Stored data
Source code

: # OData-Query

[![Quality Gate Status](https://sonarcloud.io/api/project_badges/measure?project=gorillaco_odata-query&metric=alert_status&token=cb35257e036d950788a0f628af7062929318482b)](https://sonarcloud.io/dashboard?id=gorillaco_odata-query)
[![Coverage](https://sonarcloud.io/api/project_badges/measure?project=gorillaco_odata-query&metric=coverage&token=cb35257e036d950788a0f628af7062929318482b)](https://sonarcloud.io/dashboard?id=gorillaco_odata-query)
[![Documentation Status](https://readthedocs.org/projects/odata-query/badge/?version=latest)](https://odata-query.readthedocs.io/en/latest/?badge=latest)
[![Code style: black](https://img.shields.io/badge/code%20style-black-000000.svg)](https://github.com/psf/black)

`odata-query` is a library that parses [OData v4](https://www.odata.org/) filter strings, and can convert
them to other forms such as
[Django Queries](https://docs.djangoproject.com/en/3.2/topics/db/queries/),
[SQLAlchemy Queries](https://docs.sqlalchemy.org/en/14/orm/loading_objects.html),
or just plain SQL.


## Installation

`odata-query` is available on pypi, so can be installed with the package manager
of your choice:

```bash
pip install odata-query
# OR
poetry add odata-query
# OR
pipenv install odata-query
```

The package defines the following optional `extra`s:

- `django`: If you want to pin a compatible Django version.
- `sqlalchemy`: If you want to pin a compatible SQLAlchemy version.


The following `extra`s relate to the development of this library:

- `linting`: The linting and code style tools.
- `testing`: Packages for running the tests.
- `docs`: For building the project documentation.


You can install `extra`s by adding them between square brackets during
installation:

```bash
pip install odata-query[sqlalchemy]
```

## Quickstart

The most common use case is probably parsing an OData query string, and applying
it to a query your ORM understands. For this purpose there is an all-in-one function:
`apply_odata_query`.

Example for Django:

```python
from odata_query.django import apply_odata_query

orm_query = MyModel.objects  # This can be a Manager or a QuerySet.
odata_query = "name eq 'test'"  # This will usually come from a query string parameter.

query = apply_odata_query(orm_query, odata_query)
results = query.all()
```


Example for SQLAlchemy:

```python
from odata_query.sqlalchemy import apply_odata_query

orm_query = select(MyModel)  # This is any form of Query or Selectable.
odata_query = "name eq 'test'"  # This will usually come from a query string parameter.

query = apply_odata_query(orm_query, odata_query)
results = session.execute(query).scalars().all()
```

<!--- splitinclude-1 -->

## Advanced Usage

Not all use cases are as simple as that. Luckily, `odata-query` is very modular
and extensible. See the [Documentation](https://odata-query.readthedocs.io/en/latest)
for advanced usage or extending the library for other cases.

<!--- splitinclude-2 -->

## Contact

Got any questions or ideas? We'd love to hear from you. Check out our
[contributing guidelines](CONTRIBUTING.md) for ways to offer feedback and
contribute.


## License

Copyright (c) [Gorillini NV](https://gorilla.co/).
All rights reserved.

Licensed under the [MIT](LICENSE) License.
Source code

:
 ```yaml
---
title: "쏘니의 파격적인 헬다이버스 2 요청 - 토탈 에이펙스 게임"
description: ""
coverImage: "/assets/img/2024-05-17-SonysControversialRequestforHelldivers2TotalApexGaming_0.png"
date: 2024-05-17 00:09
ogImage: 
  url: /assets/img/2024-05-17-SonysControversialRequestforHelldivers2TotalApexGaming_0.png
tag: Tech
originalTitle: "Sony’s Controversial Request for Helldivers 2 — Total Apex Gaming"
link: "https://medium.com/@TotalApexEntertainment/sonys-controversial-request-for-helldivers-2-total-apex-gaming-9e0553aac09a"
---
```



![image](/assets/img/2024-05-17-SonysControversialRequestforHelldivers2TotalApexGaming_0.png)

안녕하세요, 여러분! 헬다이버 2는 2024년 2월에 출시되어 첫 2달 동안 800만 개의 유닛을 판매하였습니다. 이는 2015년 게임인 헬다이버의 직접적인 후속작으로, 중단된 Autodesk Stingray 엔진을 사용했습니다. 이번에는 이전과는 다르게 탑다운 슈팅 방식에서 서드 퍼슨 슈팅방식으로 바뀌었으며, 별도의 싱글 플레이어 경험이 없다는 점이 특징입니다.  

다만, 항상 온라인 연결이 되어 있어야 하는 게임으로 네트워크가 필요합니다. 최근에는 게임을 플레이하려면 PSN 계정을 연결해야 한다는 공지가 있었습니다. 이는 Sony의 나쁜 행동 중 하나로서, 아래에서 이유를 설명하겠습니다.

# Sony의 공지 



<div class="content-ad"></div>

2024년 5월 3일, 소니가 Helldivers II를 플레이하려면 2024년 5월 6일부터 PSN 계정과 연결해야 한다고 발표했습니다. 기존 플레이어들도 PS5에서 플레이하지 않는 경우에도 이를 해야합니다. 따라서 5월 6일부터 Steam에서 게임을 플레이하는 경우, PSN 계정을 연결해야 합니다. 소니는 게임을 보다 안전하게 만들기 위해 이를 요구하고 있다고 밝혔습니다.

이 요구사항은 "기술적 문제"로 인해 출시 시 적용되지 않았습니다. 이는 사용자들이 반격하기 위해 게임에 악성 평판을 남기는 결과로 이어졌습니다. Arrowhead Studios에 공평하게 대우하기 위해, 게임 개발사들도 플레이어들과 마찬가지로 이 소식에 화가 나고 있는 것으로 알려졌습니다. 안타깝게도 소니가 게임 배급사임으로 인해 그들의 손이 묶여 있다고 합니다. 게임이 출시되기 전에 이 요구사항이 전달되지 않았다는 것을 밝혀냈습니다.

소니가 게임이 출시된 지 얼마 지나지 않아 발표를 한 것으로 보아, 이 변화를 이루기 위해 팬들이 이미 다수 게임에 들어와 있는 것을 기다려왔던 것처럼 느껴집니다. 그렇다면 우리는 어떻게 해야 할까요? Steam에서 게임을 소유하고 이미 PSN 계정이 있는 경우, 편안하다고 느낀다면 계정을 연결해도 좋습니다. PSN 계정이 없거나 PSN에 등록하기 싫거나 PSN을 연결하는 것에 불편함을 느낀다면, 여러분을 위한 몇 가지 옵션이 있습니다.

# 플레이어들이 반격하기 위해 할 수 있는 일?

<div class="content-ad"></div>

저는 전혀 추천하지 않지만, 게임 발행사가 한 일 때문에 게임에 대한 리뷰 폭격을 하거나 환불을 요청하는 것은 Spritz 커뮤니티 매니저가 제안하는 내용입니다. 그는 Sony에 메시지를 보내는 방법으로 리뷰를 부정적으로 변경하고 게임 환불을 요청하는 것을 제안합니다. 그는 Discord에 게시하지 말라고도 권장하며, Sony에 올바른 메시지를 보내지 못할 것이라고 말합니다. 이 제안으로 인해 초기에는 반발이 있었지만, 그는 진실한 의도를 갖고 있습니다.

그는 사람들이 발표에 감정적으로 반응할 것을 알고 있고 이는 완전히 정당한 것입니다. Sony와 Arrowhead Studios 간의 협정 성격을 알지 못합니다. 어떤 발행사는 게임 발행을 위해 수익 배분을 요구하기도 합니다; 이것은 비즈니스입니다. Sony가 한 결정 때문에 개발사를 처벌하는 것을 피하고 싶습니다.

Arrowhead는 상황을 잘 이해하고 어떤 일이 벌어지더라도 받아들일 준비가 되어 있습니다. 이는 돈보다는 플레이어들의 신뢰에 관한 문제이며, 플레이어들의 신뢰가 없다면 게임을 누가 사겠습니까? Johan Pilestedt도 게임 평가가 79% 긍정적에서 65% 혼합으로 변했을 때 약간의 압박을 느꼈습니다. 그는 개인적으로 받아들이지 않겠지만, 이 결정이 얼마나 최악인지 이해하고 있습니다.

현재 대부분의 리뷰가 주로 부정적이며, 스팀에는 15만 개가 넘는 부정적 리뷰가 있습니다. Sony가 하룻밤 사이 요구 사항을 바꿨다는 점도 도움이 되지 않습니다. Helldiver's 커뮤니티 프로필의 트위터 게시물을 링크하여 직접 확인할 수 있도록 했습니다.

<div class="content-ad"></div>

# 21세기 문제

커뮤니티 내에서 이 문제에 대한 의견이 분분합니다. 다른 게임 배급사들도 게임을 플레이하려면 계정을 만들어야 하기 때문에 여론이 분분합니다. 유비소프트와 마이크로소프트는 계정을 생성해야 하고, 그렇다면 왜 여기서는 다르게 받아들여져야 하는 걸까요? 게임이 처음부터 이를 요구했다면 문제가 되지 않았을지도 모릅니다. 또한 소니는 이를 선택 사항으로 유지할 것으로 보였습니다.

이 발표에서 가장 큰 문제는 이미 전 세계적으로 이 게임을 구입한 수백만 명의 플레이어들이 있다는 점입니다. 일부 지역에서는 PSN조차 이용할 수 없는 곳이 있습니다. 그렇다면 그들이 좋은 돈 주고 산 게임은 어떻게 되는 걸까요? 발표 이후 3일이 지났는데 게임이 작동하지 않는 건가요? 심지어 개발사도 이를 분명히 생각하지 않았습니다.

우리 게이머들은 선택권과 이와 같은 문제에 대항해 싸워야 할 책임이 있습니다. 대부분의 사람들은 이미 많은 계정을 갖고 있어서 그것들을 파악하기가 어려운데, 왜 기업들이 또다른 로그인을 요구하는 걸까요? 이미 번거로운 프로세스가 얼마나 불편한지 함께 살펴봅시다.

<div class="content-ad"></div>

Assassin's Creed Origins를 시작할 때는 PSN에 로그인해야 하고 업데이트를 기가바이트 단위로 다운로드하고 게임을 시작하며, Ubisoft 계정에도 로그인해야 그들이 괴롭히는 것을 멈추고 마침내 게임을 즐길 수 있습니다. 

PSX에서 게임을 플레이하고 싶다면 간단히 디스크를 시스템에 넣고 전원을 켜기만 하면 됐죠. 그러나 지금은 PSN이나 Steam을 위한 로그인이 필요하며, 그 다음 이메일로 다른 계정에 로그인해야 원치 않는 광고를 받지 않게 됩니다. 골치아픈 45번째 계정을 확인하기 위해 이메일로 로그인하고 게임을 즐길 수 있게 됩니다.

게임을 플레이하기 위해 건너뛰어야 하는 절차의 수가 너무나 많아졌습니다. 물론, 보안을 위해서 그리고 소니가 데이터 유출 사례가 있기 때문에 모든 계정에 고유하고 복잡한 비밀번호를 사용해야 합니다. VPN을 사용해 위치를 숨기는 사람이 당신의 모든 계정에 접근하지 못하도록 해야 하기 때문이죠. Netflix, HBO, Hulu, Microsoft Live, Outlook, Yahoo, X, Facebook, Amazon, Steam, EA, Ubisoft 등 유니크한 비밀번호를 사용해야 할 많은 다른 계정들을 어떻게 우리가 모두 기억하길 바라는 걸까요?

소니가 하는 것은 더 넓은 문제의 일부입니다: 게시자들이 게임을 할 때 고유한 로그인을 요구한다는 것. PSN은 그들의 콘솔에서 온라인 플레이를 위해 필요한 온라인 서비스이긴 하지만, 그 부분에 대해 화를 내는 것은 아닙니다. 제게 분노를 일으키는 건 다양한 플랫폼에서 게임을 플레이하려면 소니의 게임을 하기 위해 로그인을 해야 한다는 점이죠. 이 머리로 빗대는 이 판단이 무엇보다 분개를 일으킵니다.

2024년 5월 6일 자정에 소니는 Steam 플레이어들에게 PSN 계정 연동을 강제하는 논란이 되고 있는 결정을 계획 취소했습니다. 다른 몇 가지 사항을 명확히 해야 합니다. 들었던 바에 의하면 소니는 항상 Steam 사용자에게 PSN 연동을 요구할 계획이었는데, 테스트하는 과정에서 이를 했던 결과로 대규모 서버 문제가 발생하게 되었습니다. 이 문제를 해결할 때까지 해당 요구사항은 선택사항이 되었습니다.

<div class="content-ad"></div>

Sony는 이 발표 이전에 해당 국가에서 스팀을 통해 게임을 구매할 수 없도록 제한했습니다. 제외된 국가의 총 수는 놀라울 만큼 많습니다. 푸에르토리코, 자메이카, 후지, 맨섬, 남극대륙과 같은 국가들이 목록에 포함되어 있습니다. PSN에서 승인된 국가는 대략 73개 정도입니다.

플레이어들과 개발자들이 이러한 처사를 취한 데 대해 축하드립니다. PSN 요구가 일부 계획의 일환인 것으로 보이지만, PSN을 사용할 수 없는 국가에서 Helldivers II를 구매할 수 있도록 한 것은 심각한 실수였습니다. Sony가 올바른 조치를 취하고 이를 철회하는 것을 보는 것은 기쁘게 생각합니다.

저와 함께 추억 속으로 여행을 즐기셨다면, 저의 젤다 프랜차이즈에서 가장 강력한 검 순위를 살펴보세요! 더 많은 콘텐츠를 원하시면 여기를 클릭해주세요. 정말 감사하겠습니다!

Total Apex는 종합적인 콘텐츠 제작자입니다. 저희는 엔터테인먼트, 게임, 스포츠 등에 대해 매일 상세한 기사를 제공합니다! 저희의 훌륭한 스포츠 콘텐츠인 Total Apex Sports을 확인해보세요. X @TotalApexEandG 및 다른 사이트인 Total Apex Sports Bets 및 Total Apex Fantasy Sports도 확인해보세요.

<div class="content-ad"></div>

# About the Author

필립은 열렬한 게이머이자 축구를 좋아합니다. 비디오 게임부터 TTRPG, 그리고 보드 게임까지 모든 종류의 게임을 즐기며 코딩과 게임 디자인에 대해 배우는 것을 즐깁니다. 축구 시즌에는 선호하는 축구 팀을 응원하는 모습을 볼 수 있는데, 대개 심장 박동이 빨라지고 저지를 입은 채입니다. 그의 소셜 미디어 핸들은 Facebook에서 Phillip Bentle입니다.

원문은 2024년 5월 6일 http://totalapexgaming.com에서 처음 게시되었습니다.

**Try it:** Find the lines above with the word "want". Copy them out.

**Written answer:**
- `django`: If you want to pin a compatible Django version.
- `sqlalchemy`: If you want to pin a compatible SQLAlchemy version.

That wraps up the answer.